▶ Given data:
>>

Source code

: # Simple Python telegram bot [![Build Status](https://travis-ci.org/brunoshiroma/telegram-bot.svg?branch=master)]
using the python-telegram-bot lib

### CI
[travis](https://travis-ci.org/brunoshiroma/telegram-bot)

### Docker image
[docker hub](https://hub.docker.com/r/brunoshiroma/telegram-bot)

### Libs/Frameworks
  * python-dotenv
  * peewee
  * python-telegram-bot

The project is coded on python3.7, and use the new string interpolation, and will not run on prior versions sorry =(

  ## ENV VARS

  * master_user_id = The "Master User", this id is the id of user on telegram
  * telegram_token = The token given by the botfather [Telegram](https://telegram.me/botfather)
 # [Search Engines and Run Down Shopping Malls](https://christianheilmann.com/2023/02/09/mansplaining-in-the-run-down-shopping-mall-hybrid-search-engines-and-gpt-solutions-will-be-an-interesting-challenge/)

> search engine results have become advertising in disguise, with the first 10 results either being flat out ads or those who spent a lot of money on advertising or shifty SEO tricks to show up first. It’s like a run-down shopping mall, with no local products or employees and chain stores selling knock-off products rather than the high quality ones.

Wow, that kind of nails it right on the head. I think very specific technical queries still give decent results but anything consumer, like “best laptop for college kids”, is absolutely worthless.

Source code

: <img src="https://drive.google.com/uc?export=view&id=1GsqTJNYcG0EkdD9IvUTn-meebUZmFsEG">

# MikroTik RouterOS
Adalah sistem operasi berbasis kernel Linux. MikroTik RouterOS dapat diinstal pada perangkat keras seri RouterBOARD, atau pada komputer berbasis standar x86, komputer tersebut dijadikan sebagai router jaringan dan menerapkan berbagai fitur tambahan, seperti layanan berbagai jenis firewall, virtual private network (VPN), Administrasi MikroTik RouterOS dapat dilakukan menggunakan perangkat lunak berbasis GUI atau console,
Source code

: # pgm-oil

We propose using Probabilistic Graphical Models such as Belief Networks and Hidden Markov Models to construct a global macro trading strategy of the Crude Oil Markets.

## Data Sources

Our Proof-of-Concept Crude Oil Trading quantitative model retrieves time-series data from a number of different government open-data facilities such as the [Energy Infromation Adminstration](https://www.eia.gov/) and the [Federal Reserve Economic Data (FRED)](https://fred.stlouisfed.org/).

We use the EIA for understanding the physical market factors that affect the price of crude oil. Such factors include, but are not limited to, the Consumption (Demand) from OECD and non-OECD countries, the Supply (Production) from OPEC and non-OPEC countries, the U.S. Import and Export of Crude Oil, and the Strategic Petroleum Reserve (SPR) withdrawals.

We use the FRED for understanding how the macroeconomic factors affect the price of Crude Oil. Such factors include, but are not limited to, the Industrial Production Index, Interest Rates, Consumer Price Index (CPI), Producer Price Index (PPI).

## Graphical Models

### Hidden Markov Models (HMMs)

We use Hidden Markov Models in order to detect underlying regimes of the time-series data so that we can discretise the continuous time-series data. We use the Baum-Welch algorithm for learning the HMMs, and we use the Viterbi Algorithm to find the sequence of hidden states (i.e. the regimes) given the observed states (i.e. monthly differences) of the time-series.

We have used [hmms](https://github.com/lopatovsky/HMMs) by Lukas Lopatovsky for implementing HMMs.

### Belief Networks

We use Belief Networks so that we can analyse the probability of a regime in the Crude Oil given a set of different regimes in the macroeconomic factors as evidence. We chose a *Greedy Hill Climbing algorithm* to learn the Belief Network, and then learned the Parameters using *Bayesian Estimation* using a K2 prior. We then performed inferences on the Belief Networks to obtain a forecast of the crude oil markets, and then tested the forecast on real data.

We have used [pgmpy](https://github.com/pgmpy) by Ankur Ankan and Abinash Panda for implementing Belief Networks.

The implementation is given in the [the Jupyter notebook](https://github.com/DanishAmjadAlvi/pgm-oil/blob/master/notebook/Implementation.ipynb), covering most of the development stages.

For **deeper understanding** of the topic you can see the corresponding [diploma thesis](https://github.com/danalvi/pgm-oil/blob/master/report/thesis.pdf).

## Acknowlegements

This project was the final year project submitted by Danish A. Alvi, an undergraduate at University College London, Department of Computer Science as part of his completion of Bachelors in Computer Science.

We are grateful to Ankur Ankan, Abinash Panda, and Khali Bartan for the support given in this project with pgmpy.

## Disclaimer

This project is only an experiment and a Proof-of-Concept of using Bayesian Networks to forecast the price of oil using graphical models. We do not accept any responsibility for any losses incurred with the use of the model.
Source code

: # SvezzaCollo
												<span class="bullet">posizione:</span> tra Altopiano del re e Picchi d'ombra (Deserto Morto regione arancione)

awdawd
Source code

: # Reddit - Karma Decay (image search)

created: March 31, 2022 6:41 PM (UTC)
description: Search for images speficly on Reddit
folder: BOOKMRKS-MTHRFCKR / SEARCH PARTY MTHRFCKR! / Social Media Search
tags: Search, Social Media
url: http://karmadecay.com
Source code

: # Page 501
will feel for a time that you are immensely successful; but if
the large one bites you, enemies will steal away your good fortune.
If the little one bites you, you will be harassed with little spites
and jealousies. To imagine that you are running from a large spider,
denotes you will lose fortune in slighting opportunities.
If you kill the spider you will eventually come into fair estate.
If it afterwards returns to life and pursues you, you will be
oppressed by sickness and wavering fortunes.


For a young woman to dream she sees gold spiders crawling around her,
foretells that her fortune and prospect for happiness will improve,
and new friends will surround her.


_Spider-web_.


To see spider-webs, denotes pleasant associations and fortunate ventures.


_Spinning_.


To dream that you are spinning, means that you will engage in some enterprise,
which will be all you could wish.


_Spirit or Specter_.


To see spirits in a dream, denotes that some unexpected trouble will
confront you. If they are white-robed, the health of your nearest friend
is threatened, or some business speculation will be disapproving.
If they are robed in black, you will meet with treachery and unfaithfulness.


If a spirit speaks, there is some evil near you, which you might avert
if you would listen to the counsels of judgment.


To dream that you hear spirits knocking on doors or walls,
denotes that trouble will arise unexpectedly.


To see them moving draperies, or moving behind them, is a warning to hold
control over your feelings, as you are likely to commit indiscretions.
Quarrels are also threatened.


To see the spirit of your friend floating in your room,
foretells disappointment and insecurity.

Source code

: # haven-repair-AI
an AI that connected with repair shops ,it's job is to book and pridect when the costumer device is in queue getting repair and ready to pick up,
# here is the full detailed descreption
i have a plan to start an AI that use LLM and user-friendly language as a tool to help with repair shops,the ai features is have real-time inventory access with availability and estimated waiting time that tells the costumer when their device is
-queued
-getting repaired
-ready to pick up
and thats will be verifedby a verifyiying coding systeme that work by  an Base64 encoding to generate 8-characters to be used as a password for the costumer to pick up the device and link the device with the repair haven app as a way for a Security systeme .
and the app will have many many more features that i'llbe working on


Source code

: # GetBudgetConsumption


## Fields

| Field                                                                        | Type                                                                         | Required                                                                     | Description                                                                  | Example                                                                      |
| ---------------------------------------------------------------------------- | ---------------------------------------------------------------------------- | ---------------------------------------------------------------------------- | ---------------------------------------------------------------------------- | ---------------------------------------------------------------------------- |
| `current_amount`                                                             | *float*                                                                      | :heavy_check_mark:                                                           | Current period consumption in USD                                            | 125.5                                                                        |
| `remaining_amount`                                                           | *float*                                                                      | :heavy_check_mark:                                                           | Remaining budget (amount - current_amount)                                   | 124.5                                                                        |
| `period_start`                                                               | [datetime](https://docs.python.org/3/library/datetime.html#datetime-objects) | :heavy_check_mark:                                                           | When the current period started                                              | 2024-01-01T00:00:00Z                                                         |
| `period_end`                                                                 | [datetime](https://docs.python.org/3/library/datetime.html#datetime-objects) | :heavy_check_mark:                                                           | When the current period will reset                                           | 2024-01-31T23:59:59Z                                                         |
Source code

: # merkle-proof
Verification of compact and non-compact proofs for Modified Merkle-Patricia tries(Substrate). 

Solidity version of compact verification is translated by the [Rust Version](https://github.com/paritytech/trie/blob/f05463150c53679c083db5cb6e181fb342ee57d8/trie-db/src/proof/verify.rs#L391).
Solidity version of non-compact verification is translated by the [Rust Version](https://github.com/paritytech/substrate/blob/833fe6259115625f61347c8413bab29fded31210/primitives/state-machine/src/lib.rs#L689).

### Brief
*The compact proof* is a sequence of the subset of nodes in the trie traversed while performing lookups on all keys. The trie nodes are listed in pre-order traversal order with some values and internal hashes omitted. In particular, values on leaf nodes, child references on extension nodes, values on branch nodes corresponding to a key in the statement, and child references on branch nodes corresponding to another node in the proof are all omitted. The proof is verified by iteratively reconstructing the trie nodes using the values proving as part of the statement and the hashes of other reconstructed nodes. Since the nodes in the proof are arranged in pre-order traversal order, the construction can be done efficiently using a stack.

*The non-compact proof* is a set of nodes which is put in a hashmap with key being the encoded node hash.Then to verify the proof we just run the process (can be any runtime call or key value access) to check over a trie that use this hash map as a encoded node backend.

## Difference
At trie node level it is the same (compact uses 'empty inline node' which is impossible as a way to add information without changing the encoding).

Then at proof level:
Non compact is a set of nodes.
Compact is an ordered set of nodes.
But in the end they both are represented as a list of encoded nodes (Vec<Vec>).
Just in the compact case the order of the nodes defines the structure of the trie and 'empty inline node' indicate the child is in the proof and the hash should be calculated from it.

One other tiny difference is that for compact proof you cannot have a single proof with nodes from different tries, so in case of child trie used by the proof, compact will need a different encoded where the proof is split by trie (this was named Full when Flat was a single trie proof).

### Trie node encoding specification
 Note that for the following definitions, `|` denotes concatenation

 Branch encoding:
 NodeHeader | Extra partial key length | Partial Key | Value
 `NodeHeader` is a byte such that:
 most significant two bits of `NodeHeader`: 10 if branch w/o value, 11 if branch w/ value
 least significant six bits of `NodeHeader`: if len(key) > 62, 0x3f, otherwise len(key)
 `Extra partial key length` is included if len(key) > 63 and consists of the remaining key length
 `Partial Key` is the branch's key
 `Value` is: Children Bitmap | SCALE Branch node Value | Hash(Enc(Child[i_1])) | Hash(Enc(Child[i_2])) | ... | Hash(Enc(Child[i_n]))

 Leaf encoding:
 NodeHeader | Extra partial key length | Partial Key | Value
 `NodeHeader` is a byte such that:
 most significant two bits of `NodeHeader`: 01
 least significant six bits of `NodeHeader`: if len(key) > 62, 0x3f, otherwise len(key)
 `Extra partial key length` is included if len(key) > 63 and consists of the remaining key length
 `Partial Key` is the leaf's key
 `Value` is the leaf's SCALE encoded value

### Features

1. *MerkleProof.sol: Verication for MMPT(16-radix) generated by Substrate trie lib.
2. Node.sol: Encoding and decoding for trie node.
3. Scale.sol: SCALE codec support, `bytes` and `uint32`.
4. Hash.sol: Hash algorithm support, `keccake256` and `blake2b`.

<<

▶ Your assignment: Please give again the lines above between the line holding "### Trie node encoding specification" and the line holding "2. Node.sol: Encoding", inclusive, exactly as they are and with nothing added.

▶ Response to the task:
### Trie node encoding specification
 Note that for the following definitions, `|` denotes concatenation

 Branch encoding:
 NodeHeader | Extra partial key length | Partial Key | Value
 `NodeHeader` is a byte such that:
 most significant two bits of `NodeHeader`: 10 if branch w/o value, 11 if branch w/ value
 least significant six bits of `NodeHeader`: if len(key) > 62, 0x3f, otherwise len(key)
 `Extra partial key length` is included if len(key) > 63 and consists of the remaining key length
 `Partial Key` is the branch's key
 `Value` is: Children Bitmap | SCALE Branch node Value | Hash(Enc(Child[i_1])) | Hash(Enc(Child[i_2])) | ... | Hash(Enc(Child[i_n]))

 Leaf encoding:
 NodeHeader | Extra partial key length | Partial Key | Value
 `NodeHeader` is a byte such that:
 most significant two bits of `NodeHeader`: 01
 least significant six bits of `NodeHeader`: if len(key) > 62, 0x3f, otherwise len(key)
 `Extra partial key length` is included if len(key) > 63 and consists of the remaining key length
 `Partial Key` is the leaf's key
 `Value` is the leaf's SCALE encoded value

### Features

1. *MerkleProof.sol: Verication for MMPT(16-radix) generated by Substrate trie lib.
2. Node.sol: Encoding and decoding for trie node.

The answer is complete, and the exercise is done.